How effective those measures would be?

(I do not understand the down-votes, it is a great way to hear other people's opinion(s). Is that so bad?)

> Fix a leaking toilet – leaky loos can waste 200-400 litres a day.

I suspect this one dwarfs the others. It's why some water companies have campaigned to ban new dual flush toilets in the UK (there's a common failure mode for dual flush toilets which results in the tap to the cistern not properly switching off once it's full).

> Install a rain butt to collect rainwater to use in the garden.

This assumes water is inconsistent. Once the rain butt is full, there's no more benefit. And then in a long dry season once it's emptied, it's not saving any more.

> Fix a leaking toilet – leaky loos can waste 200-400 litres a day.

If you're on a water meter you're already incentivised to fix this - so a better answer is water meters.

> Use water from the kitchen to water your plants.

Assuming you're using waste water, which most people won't.

> Avoid watering your lawn – brown grass will grow back healthy.

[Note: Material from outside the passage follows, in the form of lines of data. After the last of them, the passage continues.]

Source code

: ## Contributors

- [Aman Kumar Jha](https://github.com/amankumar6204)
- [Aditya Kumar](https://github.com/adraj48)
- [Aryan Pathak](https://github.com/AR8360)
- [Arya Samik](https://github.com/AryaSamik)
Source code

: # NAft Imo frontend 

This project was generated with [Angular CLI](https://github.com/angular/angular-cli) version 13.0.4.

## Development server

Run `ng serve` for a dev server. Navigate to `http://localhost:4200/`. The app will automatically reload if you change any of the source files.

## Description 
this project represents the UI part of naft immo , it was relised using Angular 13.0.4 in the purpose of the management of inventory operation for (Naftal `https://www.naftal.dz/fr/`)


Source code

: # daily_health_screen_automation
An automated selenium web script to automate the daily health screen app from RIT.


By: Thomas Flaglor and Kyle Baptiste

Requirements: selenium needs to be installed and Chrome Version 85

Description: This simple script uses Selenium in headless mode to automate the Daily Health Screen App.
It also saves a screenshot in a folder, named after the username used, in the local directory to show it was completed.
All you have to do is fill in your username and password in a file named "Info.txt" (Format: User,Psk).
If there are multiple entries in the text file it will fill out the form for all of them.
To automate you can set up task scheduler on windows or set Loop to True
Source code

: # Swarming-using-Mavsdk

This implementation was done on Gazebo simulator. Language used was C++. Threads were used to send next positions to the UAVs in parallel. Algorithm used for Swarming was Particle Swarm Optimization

Households with lawns are rarer than they used to be - a big red flag has always been that hosepipe bans never applies to golf courses which use a large amount of water to keep their grass green all year.

> Turn off the taps when brushing teeth or shaving.

A few minutes of water p/person per day.

> Take shorter showers.

Probably minimal and potentially a hygiene problem.

> Delete old emails and pictures as data centres require vast amounts of water to cool their systems.

Negligible at best.

  • I agree. Apparently the UK average daily water usage is ~140l, so "fix leaks" dwarfs all the others.

    If you're irrigating your garden, that's also going to be a big one, but quite often you get a hosepipe ban in the dry season anyway.

    Someone with a water meter should try these measures and see if they notice a difference; I bet they don't. The data center one is of course unmeasureable by the individual.

    • Gardens? Gardens that often cool their environments?

      Tennis courts: during one of the last droughts the local tennis club kept watering their courts -- sand. The upper class twits give a F* about preserving water. Why should anybody let their plants die for those f*ers who waste it big times?

      1 reply →

  • > Assuming you're using waste water, which most people won't.

    My household (in the US) uses water from cooking rice to water plants, but I cannot imagine many UK households cook rice to be able to do that.

    • How? When I use water to cook rice, the rice absorbs that water. That's kind of how you know it's done. How much water are you using when cooking rice that there's some left over to use in the plants?

      6 replies →

Not effective at all. In most countries, residential water use is literally a drop in the bucket compared to agricultural and industrial use. Sure consumers should all do our part and not wantonly waste water, but ultimately the only way to save a significant amount of water will be to raise the prices paid by large customers.

With the exception of the asinine piece of advice at the end, given that such advice likely has around for decades, I cannot imagine it being very effective anymore as the measures suggested should already be in effect.

I would have speculated that they are imagining savings opportunities that do not exist, but the “delete emails” advice gives clear evidence that they are imagining savings opportunities that do not exist, so there is no need for speculation.